2.4   Generating Summaries
To construct non-personalised summaries for a user-hotel pair, two hotel profiles
are built using the base and expanded features respectively. Each feature is
assigned a ranking score that is the product of its average sentiment and its
normalised frequency. When the non-neutral features in the hotel profile are
ranked by the ranking score, the top-n and bottom-n features form the pros and
cons parts of the explanation respectively.
    To generate a personalised summary for a user-hotel pair, two profiles are
built each for users and hotels using the base and expanded features respectively.
Each feature in the hotel profile is assigned a ranking score that is the product
of its average sentiment and its normalised frequency. The ranking score of each
feature in the hotel profile is updated by multiplying its original ranking score
with its normalised frequency in the user profile. When the non-neutral features
in the hotel profile are ranked by the updated ranking score, the top-n and
bottom-n features form the pros and cons parts of the explanation respectively.
In both explanation types, expanded features are mapped to their corresponding
base features that are familiar to the user.

2.5   Examples
Earlier in 2.4, we described how we can model a user and hotel profile using
base and expanded features.

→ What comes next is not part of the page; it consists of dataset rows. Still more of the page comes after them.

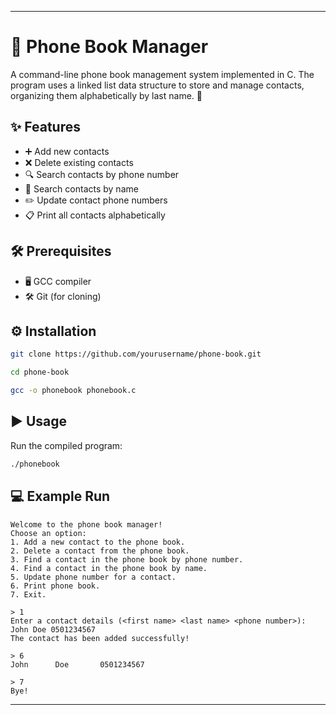 
---

# 📒 Phone Book Manager  

A command-line phone book management system implemented in C. The program uses a linked list data structure to store and manage contacts, organizing them alphabetically by last name. 🧾

## ✨ Features  
- ➕ Add new contacts  
- ❌ Delete existing contacts  
- 🔍 Search contacts by phone number  
- 📝 Search contacts by name  
- ✏️ Update contact phone numbers  
- 📋 Print all contacts alphabetically  

## 🛠️ Prerequisites  
- 🖥️ GCC compiler  
- 🛠️ Git (for cloning)  

## ⚙️ Installation  
```bash  
git clone https://github.com/yourusername/phone-book.git
```
```bash 
cd phone-book
```
```bash  
gcc -o phonebook phonebook.c  
```  

## ▶️ Usage  
Run the compiled program:  
```bash  
./phonebook  
```  

## 💻 Example Run  
```
Welcome to the phone book manager!  
Choose an option:  
1. Add a new contact to the phone book.  
2. Delete a contact from the phone book.  
3. Find a contact in the phone book by phone number.  
4. Find a contact in the phone book by name.  
5. Update phone number for a contact.  
6. Print phone book.  
7. Exit.  

> 1  
Enter a contact details (<first name> <last name> <phone number>): John Doe 0501234567  
The contact has been added successfully!  

> 6  
John      Doe       0501234567  

> 7  
Bye!  
```

---

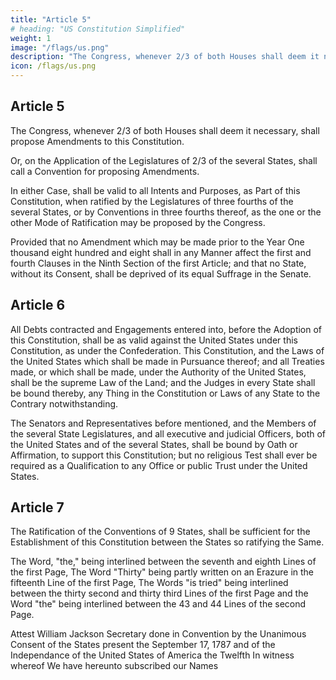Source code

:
 ```yaml
---
title: "Article 5"
# heading: "US Constitution Simplified"
weight: 1
image: "/flags/us.png"
description: "The Congress, whenever 2/3 of both Houses shall deem it necessary, shall propose Amendments to this Constitution. "
icon: /flags/us.png
---
```



## Article 5

The Congress, whenever 2/3 of both Houses shall deem it necessary, shall propose Amendments to this Constitution. 

Or, on the Application of the Legislatures of 2/3 of the several States, shall call a Convention for proposing Amendments. 

In either Case, shall be valid to all Intents and Purposes, as Part of this Constitution, when ratified by the Legislatures of three fourths of the several States, or by Conventions in three fourths thereof, as the one or the other Mode of Ratification may be proposed by the Congress.

Provided that no Amendment which may be made prior to the Year One thousand eight hundred and eight shall in any Manner affect the first and fourth Clauses in the Ninth Section of the first Article; and that no State, without its Consent, shall be deprived of its equal Suffrage in the Senate. 


## Article 6

All Debts contracted and Engagements entered into, before the Adoption of this Constitution, shall be as valid against the United States under this Constitution, as under the Confederation. This Constitution, and the Laws of the United States which shall be made in Pursuance thereof; and all Treaties made, or which shall be made, under the Authority of the United States, shall be the supreme Law of the Land; and the Judges in every State shall be bound thereby, any Thing in the Constitution or Laws of any State to the Contrary notwithstanding. 

The Senators and Representatives before mentioned, and the Members of the several State Legislatures, and all executive and judicial Officers, both of the United States and of the several States, shall be bound by Oath or Affirmation, to support this Constitution; but no religious Test shall ever be required as a Qualification to any Office or public Trust under the United States.

## Article 7

The Ratification of the Conventions of 9 States, shall be sufficient for the Establishment of this Constitution between the States so ratifying the Same.

The Word, "the," being interlined between the seventh and eighth Lines of the first Page, The Word "Thirty" being partly written on an Erazure in the fifteenth Line of the first Page, The Words "is tried" being interlined between the thirty second and thirty third Lines of the first Page and the Word "the" being interlined between the 43 and 44 Lines of the second Page. 

Attest William Jackson Secretary done in Convention by the Unanimous Consent of the States present the September 17, 1787 and of the Independance of the United States of America the Twelfth In witness whereof We have hereunto subscribed our Names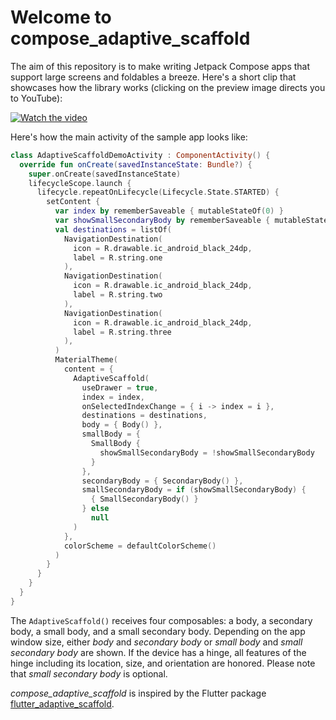 # Welcome to compose_adaptive_scaffold

The aim of this repository is to make writing Jetpack Compose apps that 
support large screens and foldables a breeze. Here's a short clip that showcases how the
library works (clicking on the preview image directs you to YouTube):

[![Watch the video](https://img.youtube.com/vi/3ryCurTOXVI/mqdefault.jpg)](https://youtu.be/3ryCurTOXVI)

Here's how the main activity of the sample app looks like:

```kotlin
class AdaptiveScaffoldDemoActivity : ComponentActivity() {
  override fun onCreate(savedInstanceState: Bundle?) {
    super.onCreate(savedInstanceState)
    lifecycleScope.launch {
      lifecycle.repeatOnLifecycle(Lifecycle.State.STARTED) {
        setContent {
          var index by rememberSaveable { mutableStateOf(0) }
          var showSmallSecondaryBody by rememberSaveable { mutableStateOf(true) }
          val destinations = listOf(
            NavigationDestination(
              icon = R.drawable.ic_android_black_24dp,
              label = R.string.one
            ),
            NavigationDestination(
              icon = R.drawable.ic_android_black_24dp,
              label = R.string.two
            ),
            NavigationDestination(
              icon = R.drawable.ic_android_black_24dp,
              label = R.string.three
            ),
          )
          MaterialTheme(
            content = {
              AdaptiveScaffold(
                useDrawer = true,
                index = index,
                onSelectedIndexChange = { i -> index = i },
                destinations = destinations,
                body = { Body() },
                smallBody = {
                  SmallBody {
                    showSmallSecondaryBody = !showSmallSecondaryBody
                  }
                },
                secondaryBody = { SecondaryBody() },
                smallSecondaryBody = if (showSmallSecondaryBody) {
                  { SmallSecondaryBody() }
                } else
                  null
              )
            },
            colorScheme = defaultColorScheme()
          )
        }
      }
    }
  }
}
```

The `AdaptiveScaffold()` receives four composables: a body, a secondary body, a small body, and a small secondary body. Depending on the app window size, either *body* and *secondary body* or *small body* and *small secondary body* are shown. If the device has a hinge, all features of the hinge including its location, size, and orientation are honored. Please note that *small secondary body* is optional.

*compose_adaptive_scaffold* is inspired by the Flutter package [flutter_adaptive_scaffold](https://pub.dev/packages/flutter_adaptive_scaffold).
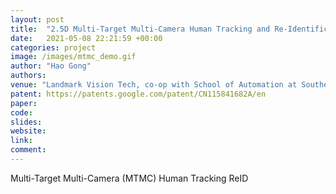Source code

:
 ```yaml
---
layout: post
title:  "2.5D Multi-Target Multi-Camera Human Tracking and Re-Identification (Project Virtual Turnstile in Smart Building of Shanghai Electric)"
date:   2021-05-08 22:21:59 +00:00
categories: project
image: /images/mtmc_demo.gif
author: "Hao Gong"
authors: 
venue: "Landmark Vision Tech, co-op with School of Automation at Southeast University"
patent: https://patents.google.com/patent/CN115841682A/en
paper: 
code:
slides: 
website: 
link: 
comment: 
---
```

Multi-Target Multi-Camera (MTMC) Human Tracking ReID
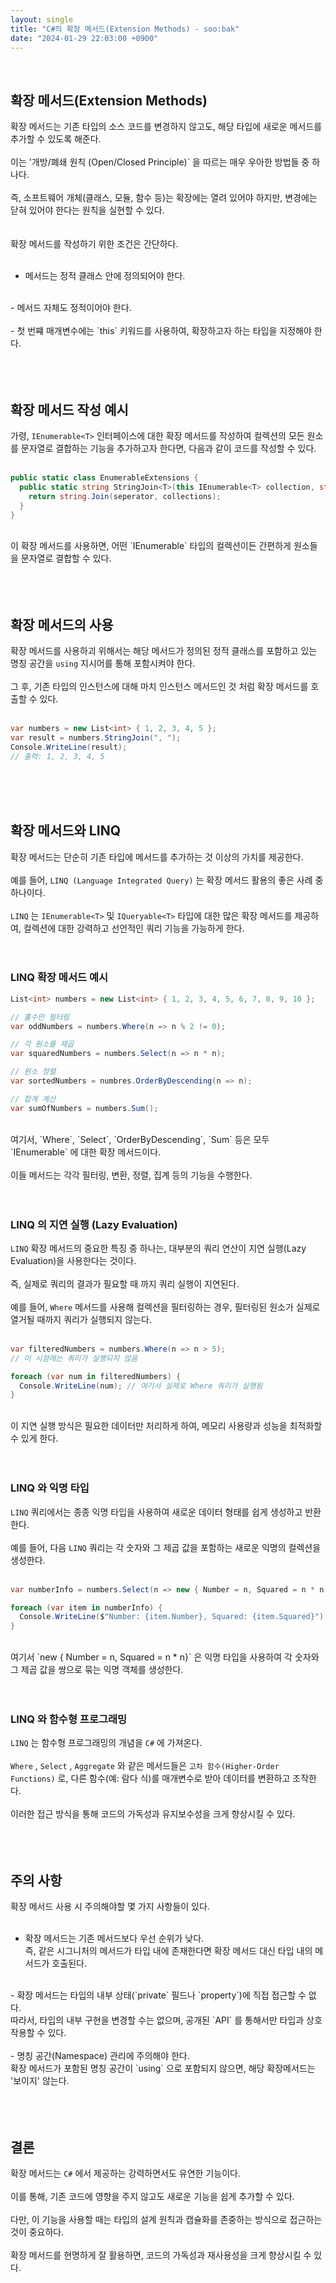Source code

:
 ```yaml
---
layout: single
title: "C#의 확장 메서드(Extension Methods) - soo:bak"
date: "2024-01-29 22:03:00 +0900"
---
```

<br>

## 확장 메서드(Extension Methods)
확장 메서드는 기존 타입의 소스 코드를 변경하지 않고도, 해당 타입에 새로운 메서드를 추가할 수 있도록 해준다.<br>
<br>
이는 '개방/폐쇄 원칙 (Open/Closed Principle)` 을 따르는 매우 우아한 방법들 중 하나다.<br>
<br>
즉, 소프트웨어 개체(클래스, 모듈, 함수 등)는 확장에는 열려 있어야 하지만, 변경에는 닫혀 있어야 한다는 원칙을 실현할 수 있다.<br>
<br>
<br>
확장 메서드를 작성하기 위한 조건은 간단하다.<br>
<br>
- 메서드는 정적 클래스 안에 정의되어야 한다.<br>
<br>
- 메서드 자체도 정적이어야 한다.<br>
<br>
- 첫 번쨰 매개변수에는 `this` 키워드를 사용하여, 확장하고자 하는 타입을 지정해야 한다.<br>
<br><br><br>

## 확장 메서드 작성 예시
가령, `IEnumerable<T>` 인터페이스에 대한 확장 메서드를 작성하여 컬렉션의 모든 원소를 문자열로 결합하는 기능을 추가하고자 한다면, 다음과 같이 코드를 작성할 수 있다.<br>
<br>
```c#
public static class EnumerableExtensions {
  public static string StringJoin<T>(this IEnumerable<T> collection, string seperator) {
    return string.Join(seperator, collections);
  }
}
```
<br>
이 확장 메서드를 사용하면, 어떤 `IEnumerable<T>` 타입의 컬렉션이든 간편하게 원소들을 문자열로 결합할 수 있다.<br>
<br><br><br>

## 확장 메서드의 사용
확장 메서드를 사용하괴 위해서는 해당 메서드가 정의된 정적 클래스를 포함하고 있는 명칭 공간을 `using` 지시어를 통해 포함시켜야 한다.<br>
<br>
그 후, 기존 타입의 인스턴스에 대해 마치 인스턴스 메서드인 것 처럼 확장 메서드를 호출할 수 있다.<br>
<br>
```c#
var numbers = new List<int> { 1, 2, 3, 4, 5 };
var result = numbers.StringJoin(", ");
Console.WriteLine(result);
// 출력: 1, 2, 3, 4, 5
```
<br><br><br>

## 확장 메서드와 LINQ
확장 메서드는 단순히 기존 타입에 메서드를 추가하는 것 이상의 가치를 제공한다.<br>
<br>
예를 들어, `LINQ (Language Integrated Query)` 는 확장 메서드 활용의 좋은 사례 중 하나이다.<br>
<br>
`LINQ` 는 `IEnumerable<T>` 및 `IQueryable<T>` 타입에 대한 많은 확장 메서드를 제공하여, 컬렉션에 대한 강력하고 선언적인 쿼리 기능을 가능하게 한다.<br>
<br><br>

### LINQ 확장 메서드 예시
```c#
List<int> numbers = new List<int> { 1, 2, 3, 4, 5, 6, 7, 8, 9, 10 };

// 홀수만 필터링
var oddNumbers = numbers.Where(n => n % 2 != 0);

// 각 원소를 제곱
var squaredNumbers = numbers.Select(n => n * n);

// 원소 정렬
var sortedNumbers = numbres.OrderByDescending(n => n);

// 합계 계산
var sumOfNumbers = numbers.Sum();
```
<br>
여기서, `Where`, `Select`, `OrderByDescending`, `Sum` 등은 모두 `IEnumerable<T>` 에 대한 확장 메서드이다.<br>
<br>
이들 메서드는 각각 필터링, 변환, 정렬, 집계 등의 기능을 수행한다.<br>
<br><br>

### LINQ 의 지연 실행 (Lazy Evaluation)
`LINQ` 확장 메서드의 중요한 특징 중 하나는, 대부분의 쿼리 연산이 지연 실행(Lazy Evaluation)을 사용한다는 것이다.<br>
<br>
즉, 실제로 쿼리의 결과가 필요할 때 까지 쿼리 실행이 지연된다.<br>
<br>
예를 들어, `Where` 메서드를 사용해 컬렉션을 필터링하는 경우, 필터링된 원소가 실제로 열거될 때까지 쿼리가 실행되지 않는다.<br>
<br>
```c#
var filteredNumbers = numbers.Where(n => n > 5);
// 이 시점에는 쿼리가 실행되지 않음

foreach (var num in filteredNumbers) {
  Console.WriteLine(num); // 여기서 실제로 Where 쿼리가 실행됨
}

```
<br>
이 지연 실행 방식은 필요한 데이터만 처리하게 하여, 메모리 사용량과 성능을 최적화할 수 있게 한다.<br>
<br><br>

### LINQ 와 익명 타입
`LINQ` 쿼리에서는 종종 익명 타입을 사용하여 새로운 데이터 형태를 쉽게 생성하고 반환한다.<br>
<br>
예를 들어, 다음 `LINQ` 쿼리는 각 숫자와 그 제곱 값을 포함하는 새로운 익명의 컬렉션을 생성한다.<br>
<br>
```c#
var numberInfo = numbers.Select(n => new { Number = n, Squared = n * n });

foreach (var item in numberInfo) {
  Console.WriteLine($"Number: {item.Number}, Squared: {item.Squared}");
}
```
<br>
여기서 `new { Number = n, Squared = n * n}` 은 익명 타입을 사용하여 각 숫자와 그 제곱 값을 쌍으로 묶는 익명 객체를 생성한다.<br>
<br><br>

### LINQ 와 함수형 프로그래밍
`LINQ` 는 함수형 프로그래밍의 개념을 `C#` 에 가져온다. <br>
<br>
`Where` , `Select` , `Aggregate` 와 같은 메서드들은 `고차 함수(Higher-Order Functions)` 로, 다른 함수(예: 람다 식)를 매개변수로 받아 데이터를 변환하고 조작한다.<br>
<br>
이러한 접근 방식을 통해 코드의 가독성과 유지보수성을 크게 향상시킬 수 있다.<br>
<br><br><br>

## 주의 사항
확장 메서드 사용 시 주의해야할 몇 가지 사항들이 있다.<br>
<br>
- 확장 메서드는 기존 메서드보다 우선 순위가 낮다.<br>
즉, 같은 시그니처의 메서드가 타입 내에 존재한다면 확장 메서드 대신 타입 내의 메서드가 호출된다.<br>
<br>
- 확장 메서드는 타입의 내부 상태(`private` 필드나 `property`)에 직접 접근할 수 없다.<br>
따라서, 타입의 내부 구현을 변경할 수는 없으며, 공개된 `API` 를 통해서만 타입과 상호작용할 수 있다.<br>
<br>
- 명칭 공간(Namespace) 관리에 주의해야 한다.<br>
확장 메서드가 포함된 명칭 공간이 `using` 으로 포함되지 않으면, 해당 확장메서드는 '보이지' 않는다.<br>
<br><br><br>

## 결론
확장 메서드는 `C#` 에서 제공하는 강력하면서도 유연한 기능이다.<br>
<br>
이를 통해, 기존 코드에 영향을 주지 않고도 새로운 기능을 쉽게 추가할 수 있다.<br>
<br>
다만, 이 기능을 사용할 때는 타입의 설계 원칙과 캡슐화를 존중하는 방식으로 접근하는 것이 중요하다.<br>
<br>
확장 메서드를 현명하게 잘 활용하면, 코드의 가독성과 재사용성을 크게 향상시킬 수 있다.<br>
<br>
<br>
<br>
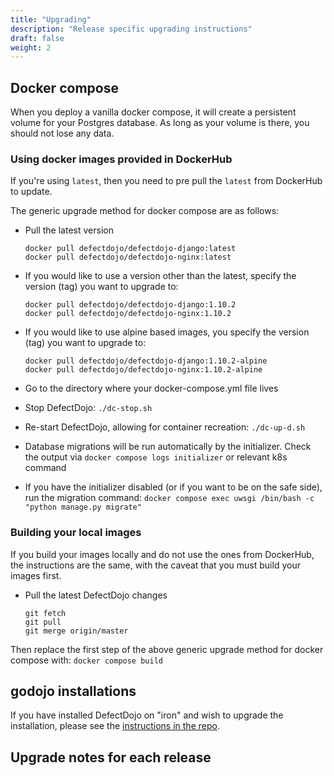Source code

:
 ```yaml
---
title: "Upgrading"
description: "Release specific upgrading instructions"
draft: false
weight: 2
---
```


## Docker compose

When you deploy a vanilla docker compose, it will create a persistent
volume for your Postgres database. As long as your volume is there, you
should not lose any data.

### Using docker images provided in DockerHub

If you\'re using `latest`, then you need to pre pull the `latest` from
DockerHub to update.

The generic upgrade method for docker compose are as follows:
-   Pull the latest version

    ``` {.sourceCode .bash}
    docker pull defectdojo/defectdojo-django:latest
    docker pull defectdojo/defectdojo-nginx:latest
    ```

-   If you would like to use a version other than the latest, specify the version (tag) you want to upgrade to:

    ``` {.sourceCode .bash}
    docker pull defectdojo/defectdojo-django:1.10.2
    docker pull defectdojo/defectdojo-nginx:1.10.2
    ```

-   If you would like to use alpine based images, you specify the version (tag) you want to upgrade to:

    ``` {.sourceCode .bash}
    docker pull defectdojo/defectdojo-django:1.10.2-alpine
    docker pull defectdojo/defectdojo-nginx:1.10.2-alpine
    ```

-   Go to the directory where your docker-compose.yml file lives
-   Stop DefectDojo: `./dc-stop.sh`
-   Re-start DefectDojo, allowing for container recreation:
    `./dc-up-d.sh`
-   Database migrations will be run automatically by the initializer.
    Check the output via `docker compose logs initializer` or relevant k8s command
-   If you have the initializer disabled (or if you want to be on the
    safe side), run the migration command:
    `docker compose exec uwsgi /bin/bash -c "python manage.py migrate"`

### Building your local images

If you build your images locally and do not use the ones from DockerHub,
the instructions are the same, with the caveat that you must build your images
first.
-   Pull the latest DefectDojo changes

    ``` {.sourceCode .bash}
    git fetch
    git pull
    git merge origin/master
    ```

Then replace the first step of the above generic upgrade method for docker compose with: `docker compose build`

## godojo installations

If you have installed DefectDojo on "iron" and wish to upgrade the installation, please see the [instructions in the repo](https://github.com/DefectDojo/godojo/blob/master/docs-and-scripts/upgrading.md).

## Upgrade notes for each release
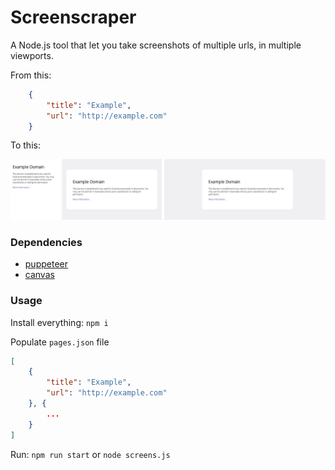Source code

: # Screenscraper

A Node.js tool that let you take screenshots of multiple urls, in multiple viewports.

From this:

```json
    {
        "title": "Example",
        "url": "http://example.com"
    }
```

To this:

![alt text](https://github.com/mazzucchelli/screenscraper/blob/develop/pgscreens/0-example-page.png "example.com merge images")

### Dependencies

* [puppeteer](https://github.com/GoogleChrome/puppeteer)
* [canvas](https://github.com/Automattic/node-canvas)

### Usage

Install everything: `npm i`

Populate `pages.json` file
```json
[
    {
        "title": "Example",
        "url": "http://example.com"
    }, {
        ...
    }
]
```

Run: `npm run start` or `node screens.js`

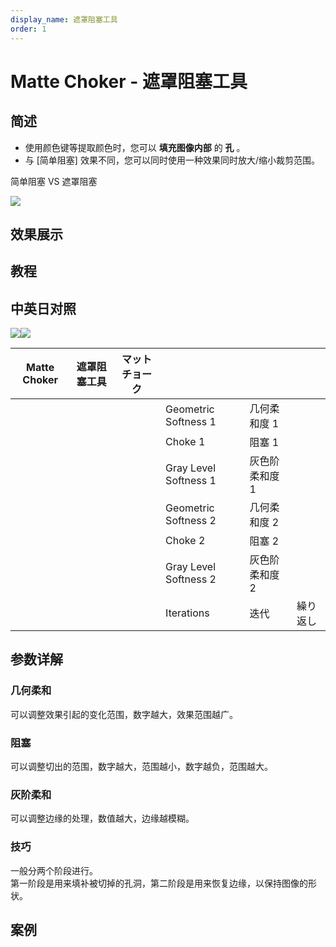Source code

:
 ```yaml
---
display_name: 遮罩阻塞工具
order: 1
---
```


# Matte Choker - 遮罩阻塞工具

## 简述

- 使用颜色键等提取颜色时，您可以 **填充图像内部** 的 **孔** 。
- 与 [简单阻塞] 效果不同，您可以同时使用一种效果同时放大/缩小裁剪范围。

简单阻塞 VS 遮罩阻塞

![](https://cdn.yuelili.com/20211225221709.png)

## 效果展示

## 教程

## 中英日对照

![](https://mir.yuelili.com/user/AE/effects/AE-Effects-Matte-Matte_Choker.png)![](https://mir.yuelili.com/user/AE/effects/AE-Effects-Matte-Matte_Choker_cn.png)

| Matte Choker | 遮罩阻塞工具 | マットチョーク |                       |                |          |
| ------------ | ------------ | -------------- | --------------------- | -------------- | -------- |
|              |              |                | Geometric Softness 1  | 几何柔和度 1   |          |
|              |              |                | Choke 1               | 阻塞 1         |          |
|              |              |                | Gray Level Softness 1 | 灰色阶柔和度 1 |          |
|              |              |                | Geometric Softness 2  | 几何柔和度 2   |          |
|              |              |                | Choke 2               | 阻塞 2         |          |
|              |              |                | Gray Level Softness 2 | 灰色阶柔和度 2 |          |
|              |              |                | Iterations            | 迭代           | 繰り返し |

## 参数详解

### 几何柔和

可以调整效果引起的变化范围，数字越大，效果范围越广。

### 阻塞

可以调整切出的范围，数字越大，范围越小，数字越负，范围越大。

### 灰阶柔和

可以调整边缘的处理，数值越大，边缘越模糊。

### 技巧

一般分两个阶段进行。  
第一阶段是用来填补被切掉的孔洞，第二阶段是用来恢复边缘，以保持图像的形状。

## 案例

In Fig. 1 we show a fragment of the user and hotel
profile used to generate the example summary in Fig. 2.


  Fig. 1. Snippet of a hotel and a user profile showing base and expanded features


Fig. 2. An example of a personalised summary of hotel using profiles with base features.
   Fig. 2 shows a screenshot of a personalised summary generated for a user-
hotel pair. The pro features are highlighted in green, and the cons features in red.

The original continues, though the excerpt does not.